For nine months, the resignation letter of former Chief Justice Sophia A. B. Akuffo sat in an administrative hole, neither announced nor acted upon. And for nine months, the government offered no explanation.
That silence was finally broken on 14 June 2026, when the Office of the President confirmed that President John Dramani Mahama had accepted the resignation, which we now know was submitted in September 2025.
The question hanging over Jubilee House this week is not whether the resignation has been accepted, but why it took almost a year for anybody to say anything.
Justice Akuffo, who served as Chief Justice of Ghana from 2017 to 2019, was appointed to the Council of State by President Nana Addo Dankwa Akufo-Addo under Article 89(2)(c), which specifically requires the inclusion of a former chief justice.
Her decision to resign followed a well-publicised constitutional question which arose in August 2025, when the Council of State voted on the recommendation to remove then-Chief Justice Gertrude Torkornoo, following three misconduct petitions referred to it by the president.
The result was educational: 30 members voted in favour of removal; Justice Akuffo abstained as the lone dissenting voice.
Sources say Justice Akuffo accompanied her vote with a strongly worded statement raising concerns about the process, the handling of the petitions against Chief Justice Torkornoo and what she saw as procedural irregularities.
She has not attended a single Council meeting since that vote. Her resignation letter, dated September 2025, was submitted to the President shortly after the Justice Torkornoo dismissal was formalised.

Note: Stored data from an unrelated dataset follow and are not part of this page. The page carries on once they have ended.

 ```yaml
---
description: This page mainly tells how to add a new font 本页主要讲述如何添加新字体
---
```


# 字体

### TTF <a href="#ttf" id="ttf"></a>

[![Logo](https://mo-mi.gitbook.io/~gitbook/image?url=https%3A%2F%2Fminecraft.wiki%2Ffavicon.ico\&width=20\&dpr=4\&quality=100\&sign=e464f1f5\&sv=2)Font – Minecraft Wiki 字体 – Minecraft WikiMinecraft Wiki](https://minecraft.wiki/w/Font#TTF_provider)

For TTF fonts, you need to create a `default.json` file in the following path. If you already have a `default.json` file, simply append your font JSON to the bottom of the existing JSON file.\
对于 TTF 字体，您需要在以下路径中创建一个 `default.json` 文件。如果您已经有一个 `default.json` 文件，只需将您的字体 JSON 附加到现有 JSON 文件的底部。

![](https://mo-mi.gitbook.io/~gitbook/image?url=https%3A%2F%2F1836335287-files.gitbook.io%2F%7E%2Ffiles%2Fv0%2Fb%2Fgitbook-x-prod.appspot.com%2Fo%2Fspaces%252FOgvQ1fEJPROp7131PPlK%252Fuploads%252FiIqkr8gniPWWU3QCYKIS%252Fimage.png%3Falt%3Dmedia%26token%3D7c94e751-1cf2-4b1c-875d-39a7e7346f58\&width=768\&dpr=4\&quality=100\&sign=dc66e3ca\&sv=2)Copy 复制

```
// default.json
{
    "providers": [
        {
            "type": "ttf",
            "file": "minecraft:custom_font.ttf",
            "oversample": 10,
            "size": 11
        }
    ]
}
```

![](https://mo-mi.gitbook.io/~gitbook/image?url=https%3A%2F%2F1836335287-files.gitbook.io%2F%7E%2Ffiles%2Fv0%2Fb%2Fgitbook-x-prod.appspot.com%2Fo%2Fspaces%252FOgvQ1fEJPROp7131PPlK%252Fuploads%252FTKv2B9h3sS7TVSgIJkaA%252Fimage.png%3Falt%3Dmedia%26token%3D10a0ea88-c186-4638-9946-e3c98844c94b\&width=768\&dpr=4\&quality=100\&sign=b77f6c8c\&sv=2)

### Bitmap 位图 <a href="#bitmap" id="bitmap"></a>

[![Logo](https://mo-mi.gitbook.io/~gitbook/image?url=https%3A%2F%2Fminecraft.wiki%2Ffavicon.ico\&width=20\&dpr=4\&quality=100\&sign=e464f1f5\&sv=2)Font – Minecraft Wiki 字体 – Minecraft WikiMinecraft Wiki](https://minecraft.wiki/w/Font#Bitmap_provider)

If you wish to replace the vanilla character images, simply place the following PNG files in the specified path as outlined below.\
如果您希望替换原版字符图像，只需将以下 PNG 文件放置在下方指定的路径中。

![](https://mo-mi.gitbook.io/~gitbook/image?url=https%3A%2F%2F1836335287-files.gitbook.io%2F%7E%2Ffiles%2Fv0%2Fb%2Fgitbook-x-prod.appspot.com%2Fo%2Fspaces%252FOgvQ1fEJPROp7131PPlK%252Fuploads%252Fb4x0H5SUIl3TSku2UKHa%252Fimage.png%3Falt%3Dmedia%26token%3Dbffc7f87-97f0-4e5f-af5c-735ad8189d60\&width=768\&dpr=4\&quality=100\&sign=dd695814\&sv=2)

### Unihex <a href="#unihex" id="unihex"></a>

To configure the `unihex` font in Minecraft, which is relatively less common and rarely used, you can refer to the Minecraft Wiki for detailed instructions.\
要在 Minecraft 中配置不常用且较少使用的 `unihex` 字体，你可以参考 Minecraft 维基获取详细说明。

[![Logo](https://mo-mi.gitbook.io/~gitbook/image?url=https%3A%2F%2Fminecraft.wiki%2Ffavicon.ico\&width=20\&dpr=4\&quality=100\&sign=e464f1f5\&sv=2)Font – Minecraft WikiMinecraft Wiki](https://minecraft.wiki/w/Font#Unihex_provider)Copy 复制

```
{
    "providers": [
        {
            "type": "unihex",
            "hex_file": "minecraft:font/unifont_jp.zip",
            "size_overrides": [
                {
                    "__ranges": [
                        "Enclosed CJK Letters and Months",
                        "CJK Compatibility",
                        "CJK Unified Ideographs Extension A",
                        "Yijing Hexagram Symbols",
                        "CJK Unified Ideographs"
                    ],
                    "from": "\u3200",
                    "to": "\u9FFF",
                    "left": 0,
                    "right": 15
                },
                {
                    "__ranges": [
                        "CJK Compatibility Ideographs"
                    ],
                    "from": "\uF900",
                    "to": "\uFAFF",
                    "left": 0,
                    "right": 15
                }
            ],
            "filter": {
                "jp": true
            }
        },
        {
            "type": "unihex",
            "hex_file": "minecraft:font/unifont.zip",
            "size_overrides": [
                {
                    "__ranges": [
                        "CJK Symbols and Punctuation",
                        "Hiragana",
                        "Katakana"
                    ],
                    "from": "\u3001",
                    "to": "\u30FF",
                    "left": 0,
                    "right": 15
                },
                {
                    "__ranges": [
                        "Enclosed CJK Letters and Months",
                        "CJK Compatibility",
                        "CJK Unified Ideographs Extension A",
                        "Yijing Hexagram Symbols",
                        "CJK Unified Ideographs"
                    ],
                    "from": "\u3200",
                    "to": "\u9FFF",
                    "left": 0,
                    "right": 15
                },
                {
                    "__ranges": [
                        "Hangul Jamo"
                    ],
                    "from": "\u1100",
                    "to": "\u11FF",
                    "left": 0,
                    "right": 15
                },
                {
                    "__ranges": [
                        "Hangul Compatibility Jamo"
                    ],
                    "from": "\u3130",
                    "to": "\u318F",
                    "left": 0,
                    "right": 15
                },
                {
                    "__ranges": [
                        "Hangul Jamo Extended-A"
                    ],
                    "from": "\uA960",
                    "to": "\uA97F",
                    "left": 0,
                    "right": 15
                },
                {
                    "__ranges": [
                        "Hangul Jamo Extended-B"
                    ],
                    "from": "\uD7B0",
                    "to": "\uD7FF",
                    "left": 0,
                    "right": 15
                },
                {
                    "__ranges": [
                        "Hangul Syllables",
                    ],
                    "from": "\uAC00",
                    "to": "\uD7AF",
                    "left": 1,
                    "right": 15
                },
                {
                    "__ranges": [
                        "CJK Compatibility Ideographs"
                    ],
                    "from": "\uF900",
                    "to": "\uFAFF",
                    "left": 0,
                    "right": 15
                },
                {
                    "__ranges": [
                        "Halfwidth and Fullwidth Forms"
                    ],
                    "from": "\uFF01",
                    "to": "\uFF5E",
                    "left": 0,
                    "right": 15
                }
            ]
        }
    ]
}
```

The nine-month gap between submission and public acknowledgement represents more than administrative slowness. It constitutes, at the very least, a failure of constitutional transparency.

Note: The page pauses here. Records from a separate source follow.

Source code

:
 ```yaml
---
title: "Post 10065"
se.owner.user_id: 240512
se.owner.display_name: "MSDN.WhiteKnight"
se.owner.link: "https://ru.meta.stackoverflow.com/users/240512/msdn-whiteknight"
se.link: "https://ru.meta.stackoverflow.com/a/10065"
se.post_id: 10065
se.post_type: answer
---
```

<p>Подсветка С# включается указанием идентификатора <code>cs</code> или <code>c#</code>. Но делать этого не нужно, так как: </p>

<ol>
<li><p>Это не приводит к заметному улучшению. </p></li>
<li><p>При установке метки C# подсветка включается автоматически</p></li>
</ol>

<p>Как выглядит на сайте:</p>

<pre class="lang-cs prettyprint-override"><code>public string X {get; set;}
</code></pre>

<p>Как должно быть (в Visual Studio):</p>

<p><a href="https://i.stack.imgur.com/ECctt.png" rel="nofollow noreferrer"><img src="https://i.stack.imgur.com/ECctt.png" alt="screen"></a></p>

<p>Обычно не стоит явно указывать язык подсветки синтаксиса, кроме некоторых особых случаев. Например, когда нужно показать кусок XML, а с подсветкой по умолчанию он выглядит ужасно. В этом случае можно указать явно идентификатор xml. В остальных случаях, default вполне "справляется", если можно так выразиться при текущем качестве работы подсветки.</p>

The Council of State Act, 2020 (Act 1037), Section 8, allows for resignation, but nowhere does it say that the resignation may be held in secrecy while the member ceases to serve.
By the time the Office of the President spoke, Justice Akuffo had, in effect, vacated her seat for three-quarters of a year, and the Council of State, with its exactly 31 members and specified categories, has operated at less than full strength while the public has been denied knowledge of that fact.

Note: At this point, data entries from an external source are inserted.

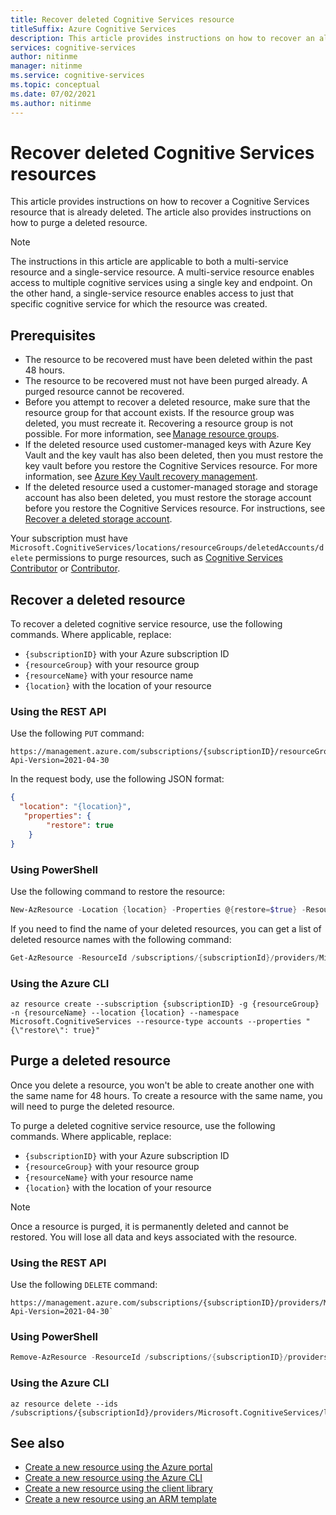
 ```yaml
---
title: Recover deleted Cognitive Services resource
titleSuffix: Azure Cognitive Services
description: This article provides instructions on how to recover an already-deleted Cognitive Services resource.
services: cognitive-services
author: nitinme
manager: nitinme
ms.service: cognitive-services
ms.topic: conceptual
ms.date: 07/02/2021
ms.author: nitinme
---
```


# Recover deleted Cognitive Services resources

This article provides instructions on how to recover a Cognitive Services resource that is already deleted. The article also provides instructions on how to purge a deleted resource.

> [!NOTE]
> The instructions in this article are applicable to both a multi-service resource and a single-service resource. A multi-service resource enables access to multiple cognitive services using a single key and endpoint. On the other hand, a single-service resource enables access to just that specific cognitive service for which the resource was created.

## Prerequisites

* The resource to be recovered must have been deleted within the past 48 hours.
* The resource to be recovered must not have been purged already. A purged resource cannot be recovered.
* Before you attempt to recover a deleted resource, make sure that the resource group for that account exists. If the resource group was deleted, you must recreate it. Recovering a resource group is not possible. For more information, see [Manage resource groups](../azure-resource-manager/management/manage-resource-groups-portal.md).
* If the deleted resource used customer-managed keys with Azure Key Vault and the key vault has also been deleted, then you must restore the key vault before you restore the Cognitive Services resource. For more information, see [Azure Key Vault recovery management](../key-vault/general/key-vault-recovery.md).
* If the deleted resource used a customer-managed storage and storage account has also been deleted, you must restore the storage account before you restore the Cognitive Services resource. For instructions, see [Recover a deleted storage account](../storage/common/storage-account-recover.md).

Your subscription must have `Microsoft.CognitiveServices/locations/resourceGroups/deletedAccounts/delete` permissions to purge resources, such as [Cognitive Services Contributor](../role-based-access-control/built-in-roles.md#cognitive-services-contributor) or [Contributor](../role-based-access-control/built-in-roles.md#contributor). 

## Recover a deleted resource 

To recover a deleted cognitive service resource, use the following commands. Where applicable, replace:

* `{subscriptionID}` with your Azure subscription ID
* `{resourceGroup}` with your resource group
* `{resourceName}` with your resource name
* `{location}` with the location of your resource

### Using the REST API

Use the following `PUT` command:

```rest-api
https://management.azure.com/subscriptions/{subscriptionID}/resourceGroups/{resourceGroup}/providers/Microsoft.CognitiveServices/accounts/{resourceName}?Api-Version=2021-04-30
```

In the request body, use the following JSON format:

```json
{ 
  "location": "{location}", 
   "properties": { 
        "restore": true 
    } 
} 
```

### Using PowerShell

Use the following command to restore the resource: 

```powershell
New-AzResource -Location {location} -Properties @{restore=$true} -ResourceId /subscriptions/{subscriptionID}/resourceGroups/{resourceGroup}/providers/Microsoft.CognitiveServices/accounts/{resourceName}   -ApiVersion 2021-04-30 
```

If you need to find the name of your deleted resources, you can get a list of deleted resource names with the following command: 

```powershell
Get-AzResource -ResourceId /subscriptions/{subscriptionId}/providers/Microsoft.CognitiveServices/deletedAccounts -ApiVersion 2021-04-30 
```

### Using the Azure CLI

```azurecli-interactive
az resource create --subscription {subscriptionID} -g {resourceGroup} -n {resourceName} --location {location} --namespace Microsoft.CognitiveServices --resource-type accounts --properties "{\"restore\": true}"
```

## Purge a deleted resource 

Once you delete a resource, you won't be able to create another one with the same name for 48 hours. To create a resource with the same name, you will need to purge the deleted resource.

To purge a deleted cognitive service resource, use the following commands. Where applicable, replace:

* `{subscriptionID}` with your Azure subscription ID
* `{resourceGroup}` with your resource group
* `{resourceName}` with your resource name
* `{location}` with the location of your resource

> [!NOTE]
> Once a resource is purged, it is permanently deleted and cannot be restored. You will lose all data and keys associated with the resource.

### Using the REST API

Use the following `DELETE` command:

```rest-api
https://management.azure.com/subscriptions/{subscriptionID}/providers/Microsoft.CognitiveServices/locations/{location}/resourceGroups/{resourceGroup}/deletedAccounts/{resourceName}?Api-Version=2021-04-30`
```

### Using PowerShell

```powershell
Remove-AzResource -ResourceId /subscriptions/{subscriptionID}/providers/Microsoft.CognitiveServices/locations/{location}/resourceGroups/{resourceGroup}/deletedAccounts/{resourceName}  -ApiVersion 2021-04-30`
```

### Using the Azure CLI

```azurecli-interactive
az resource delete --ids /subscriptions/{subscriptionId}/providers/Microsoft.CognitiveServices/locations/{location}/resourceGroups/{resourceGroup}/deletedAccounts/{resourceName}
```

## See also
* [Create a new resource using the Azure portal](cognitive-services-apis-create-account.md)
* [Create a new resource using the Azure CLI](cognitive-services-apis-create-account-cli.md)
* [Create a new resource using the client library](cognitive-services-apis-create-account-client-library.md)
* [Create a new resource using an ARM template](create-account-resource-manager-template.md)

When the president announced on 14 June that “processes are under way to replace her”, he did not explain why those processes were not under way in October 2025.
This is not the first time the Council of State has been involved in controversy surrounding vacancies and executive handling. In the early days of the Fourth Republic, both Presidents Jerry Rawlings and John Agyekum Kufuor faced questions about the timely nature of their appointments to the Council.
Civil society organisations have raised concerns in the past that delayed appointments gave the executive undue influence over the Council's composition at critical moments.
Justice Akuffo's actions — her initial abstention on the Chief Justice Torkornoo matter, followed by her resignation from the Council of State — suggest an independent judiciary raising questions about interference of the political establishment. They also raise questions as to whether the Council of State's advisory role is properly respected.
Obviously there are serious political questions around this resignation affair. First is the timing of the acknowledgement, June 2026 coming at a time when the Mahama administration is approaching the midpoint of its term, with speculation already building about cabinet reshuffles and political repositioning. The poorly kept secret of this resignation raises questions about what else is being kept hidden.
The unprecedented removal of a sitting chief justice in the Torkornoo debacle is not yet forgotten and has exposed problems with the relationship between the executive and the judiciary. Justice Akuffo's resignation suggests this problem extends to the Council of State.
Thirdly, the government's handling of the resignation raises the question of how the executive treats constitutional bodies almost as instruments of convenience, acknowledging their independence only when politically expedient.
At its core, the matter is not merely about one resignation but rather about the resilience of Ghana's constitutional framework against executive convenience. The 1992 Constitution assigns significant roles to the Council of State, which advises the president on appointments and addresses national issues. However, if the composition of this Council can be manipulated through delays and unfilled vacancies, it undermines the intended checks envisioned by the constitution.
As the honourable former Chief Justice Akuffo herself might have said, “The Constitution is not a document of convenience. It demands good faith from all who swear to uphold it.”
The jury is still out on the question of “good faith”.